# What to work on:
The records that follow must be reproduced in full, exactly as written.

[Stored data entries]
■ ■ ■ ■
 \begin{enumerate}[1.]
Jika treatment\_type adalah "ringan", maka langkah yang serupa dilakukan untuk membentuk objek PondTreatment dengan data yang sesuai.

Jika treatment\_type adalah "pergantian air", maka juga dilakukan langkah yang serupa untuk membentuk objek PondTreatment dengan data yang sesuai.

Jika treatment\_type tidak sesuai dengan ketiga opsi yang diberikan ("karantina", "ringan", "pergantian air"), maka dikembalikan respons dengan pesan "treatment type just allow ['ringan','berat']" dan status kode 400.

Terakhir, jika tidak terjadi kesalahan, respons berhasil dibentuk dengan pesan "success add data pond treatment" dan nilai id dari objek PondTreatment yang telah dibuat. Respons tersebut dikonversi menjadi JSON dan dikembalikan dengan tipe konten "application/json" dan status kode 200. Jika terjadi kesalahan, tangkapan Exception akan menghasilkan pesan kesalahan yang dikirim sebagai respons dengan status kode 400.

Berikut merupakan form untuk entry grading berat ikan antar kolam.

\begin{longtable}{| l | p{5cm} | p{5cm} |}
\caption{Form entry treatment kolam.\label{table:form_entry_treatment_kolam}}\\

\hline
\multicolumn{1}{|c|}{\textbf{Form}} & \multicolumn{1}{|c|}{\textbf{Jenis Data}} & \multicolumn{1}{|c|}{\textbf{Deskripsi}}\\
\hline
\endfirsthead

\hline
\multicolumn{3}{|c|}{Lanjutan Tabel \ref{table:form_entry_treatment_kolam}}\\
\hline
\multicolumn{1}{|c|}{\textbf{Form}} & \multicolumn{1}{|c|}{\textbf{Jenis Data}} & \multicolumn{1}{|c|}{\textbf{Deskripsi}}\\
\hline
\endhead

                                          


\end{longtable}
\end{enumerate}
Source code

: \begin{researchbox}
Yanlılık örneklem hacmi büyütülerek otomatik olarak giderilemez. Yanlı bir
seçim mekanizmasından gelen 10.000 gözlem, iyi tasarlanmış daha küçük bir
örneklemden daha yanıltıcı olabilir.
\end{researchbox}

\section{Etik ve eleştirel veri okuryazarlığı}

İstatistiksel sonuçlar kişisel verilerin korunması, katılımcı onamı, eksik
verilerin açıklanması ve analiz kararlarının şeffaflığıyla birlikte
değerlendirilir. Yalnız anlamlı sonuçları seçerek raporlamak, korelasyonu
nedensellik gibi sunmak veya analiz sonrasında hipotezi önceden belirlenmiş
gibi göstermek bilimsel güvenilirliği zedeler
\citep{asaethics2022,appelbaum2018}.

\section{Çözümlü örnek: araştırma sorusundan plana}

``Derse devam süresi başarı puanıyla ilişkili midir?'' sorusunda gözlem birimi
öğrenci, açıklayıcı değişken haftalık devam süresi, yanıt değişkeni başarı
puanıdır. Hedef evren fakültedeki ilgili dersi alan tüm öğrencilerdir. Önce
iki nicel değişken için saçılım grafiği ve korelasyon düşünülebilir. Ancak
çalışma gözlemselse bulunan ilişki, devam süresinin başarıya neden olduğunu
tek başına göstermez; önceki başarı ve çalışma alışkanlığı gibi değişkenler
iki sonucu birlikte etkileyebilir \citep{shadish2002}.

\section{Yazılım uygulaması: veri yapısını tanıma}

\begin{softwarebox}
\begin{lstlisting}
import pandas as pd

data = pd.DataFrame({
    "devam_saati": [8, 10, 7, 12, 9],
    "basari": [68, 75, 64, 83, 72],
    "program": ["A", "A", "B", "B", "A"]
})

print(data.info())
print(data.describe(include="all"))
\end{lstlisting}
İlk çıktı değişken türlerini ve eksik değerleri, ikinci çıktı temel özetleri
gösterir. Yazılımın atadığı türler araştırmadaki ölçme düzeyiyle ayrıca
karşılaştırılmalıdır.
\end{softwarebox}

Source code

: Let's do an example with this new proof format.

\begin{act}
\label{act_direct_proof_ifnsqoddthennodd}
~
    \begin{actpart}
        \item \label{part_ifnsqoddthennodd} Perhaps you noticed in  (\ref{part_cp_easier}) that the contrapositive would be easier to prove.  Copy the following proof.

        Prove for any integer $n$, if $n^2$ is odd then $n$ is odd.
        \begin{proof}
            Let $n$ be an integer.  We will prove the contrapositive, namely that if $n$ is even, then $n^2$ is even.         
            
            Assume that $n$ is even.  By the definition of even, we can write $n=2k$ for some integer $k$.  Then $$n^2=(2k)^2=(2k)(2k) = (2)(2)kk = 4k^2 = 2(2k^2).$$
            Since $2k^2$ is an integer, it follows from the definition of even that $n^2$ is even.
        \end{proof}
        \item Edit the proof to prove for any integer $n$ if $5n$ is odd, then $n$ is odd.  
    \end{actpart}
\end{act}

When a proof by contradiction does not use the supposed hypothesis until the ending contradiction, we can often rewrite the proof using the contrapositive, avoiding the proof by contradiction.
■ ■ ■ ■
# Solution for this task:
 \begin{enumerate}[1.]
Jika treatment\_type adalah "ringan", maka langkah yang serupa dilakukan untuk membentuk objek PondTreatment dengan data yang sesuai.

Jika treatment\_type adalah "pergantian air", maka juga dilakukan langkah yang serupa untuk membentuk objek PondTreatment dengan data yang sesuai.

Jika treatment\_type tidak sesuai dengan ketiga opsi yang diberikan ("karantina", "ringan", "pergantian air"), maka dikembalikan respons dengan pesan "treatment type just allow ['ringan','berat']" dan status kode 400.

Terakhir, jika tidak terjadi kesalahan, respons berhasil dibentuk dengan pesan "success add data pond treatment" dan nilai id dari objek PondTreatment yang telah dibuat. Respons tersebut dikonversi menjadi JSON dan dikembalikan dengan tipe konten "application/json" dan status kode 200. Jika terjadi kesalahan, tangkapan Exception akan menghasilkan pesan kesalahan yang dikirim sebagai respons dengan status kode 400.

Berikut merupakan form untuk entry grading berat ikan antar kolam.

\begin{longtable}{| l | p{5cm} | p{5cm} |}
\caption{Form entry treatment kolam.\label{table:form_entry_treatment_kolam}}\\

\hline
\multicolumn{1}{|c|}{\textbf{Form}} & \multicolumn{1}{|c|}{\textbf{Jenis Data}} & \multicolumn{1}{|c|}{\textbf{Deskripsi}}\\
\hline
\endfirsthead

\hline
\multicolumn{3}{|c|}{Lanjutan Tabel \ref{table:form_entry_treatment_kolam}}\\
\hline
\multicolumn{1}{|c|}{\textbf{Form}} & \multicolumn{1}{|c|}{\textbf{Jenis Data}} & \multicolumn{1}{|c|}{\textbf{Deskripsi}}\\
\hline
\endhead

                                          


\end{longtable}
\end{enumerate}
Source code

: \begin{researchbox}
Yanlılık örneklem hacmi büyütülerek otomatik olarak giderilemez. Yanlı bir
seçim mekanizmasından gelen 10.000 gözlem, iyi tasarlanmış daha küçük bir
örneklemden daha yanıltıcı olabilir.
\end{researchbox}

\section{Etik ve eleştirel veri okuryazarlığı}

İstatistiksel sonuçlar kişisel verilerin korunması, katılımcı onamı, eksik
verilerin açıklanması ve analiz kararlarının şeffaflığıyla birlikte
değerlendirilir. Yalnız anlamlı sonuçları seçerek raporlamak, korelasyonu
nedensellik gibi sunmak veya analiz sonrasında hipotezi önceden belirlenmiş
gibi göstermek bilimsel güvenilirliği zedeler
\citep{asaethics2022,appelbaum2018}.

\section{Çözümlü örnek: araştırma sorusundan plana}

``Derse devam süresi başarı puanıyla ilişkili midir?'' sorusunda gözlem birimi
öğrenci, açıklayıcı değişken haftalık devam süresi, yanıt değişkeni başarı
puanıdır. Hedef evren fakültedeki ilgili dersi alan tüm öğrencilerdir. Önce
iki nicel değişken için saçılım grafiği ve korelasyon düşünülebilir. Ancak
çalışma gözlemselse bulunan ilişki, devam süresinin başarıya neden olduğunu
tek başına göstermez; önceki başarı ve çalışma alışkanlığı gibi değişkenler
iki sonucu birlikte etkileyebilir \citep{shadish2002}.

\section{Yazılım uygulaması: veri yapısını tanıma}

\begin{softwarebox}
\begin{lstlisting}
import pandas as pd

data = pd.DataFrame({
    "devam_saati": [8, 10, 7, 12, 9],
    "basari": [68, 75, 64, 83, 72],
    "program": ["A", "A", "B", "B", "A"]
})

print(data.info())
print(data.describe(include="all"))
\end{lstlisting}
İlk çıktı değişken türlerini ve eksik değerleri, ikinci çıktı temel özetleri
gösterir. Yazılımın atadığı türler araştırmadaki ölçme düzeyiyle ayrıca
karşılaştırılmalıdır.
\end{softwarebox}

Source code

: Let's do an example with this new proof format.

\begin{act}
\label{act_direct_proof_ifnsqoddthennodd}
~
    \begin{actpart}
        \item \label{part_ifnsqoddthennodd} Perhaps you noticed in  (\ref{part_cp_easier}) that the contrapositive would be easier to prove.  Copy the following proof.

        Prove for any integer $n$, if $n^2$ is odd then $n$ is odd.
        \begin{proof}
            Let $n$ be an integer.  We will prove the contrapositive, namely that if $n$ is even, then $n^2$ is even.         
            
            Assume that $n$ is even.  By the definition of even, we can write $n=2k$ for some integer $k$.  Then $$n^2=(2k)^2=(2k)(2k) = (2)(2)kk = 4k^2 = 2(2k^2).$$
            Since $2k^2$ is an integer, it follows from the definition of even that $n^2$ is even.
        \end{proof}
        \item Edit the proof to prove for any integer $n$ if $5n$ is odd, then $n$ is odd.  
    \end{actpart}
\end{act}

When a proof by contradiction does not use the supposed hypothesis until the ending contradiction, we can often rewrite the proof using the contrapositive, avoiding the proof by contradiction.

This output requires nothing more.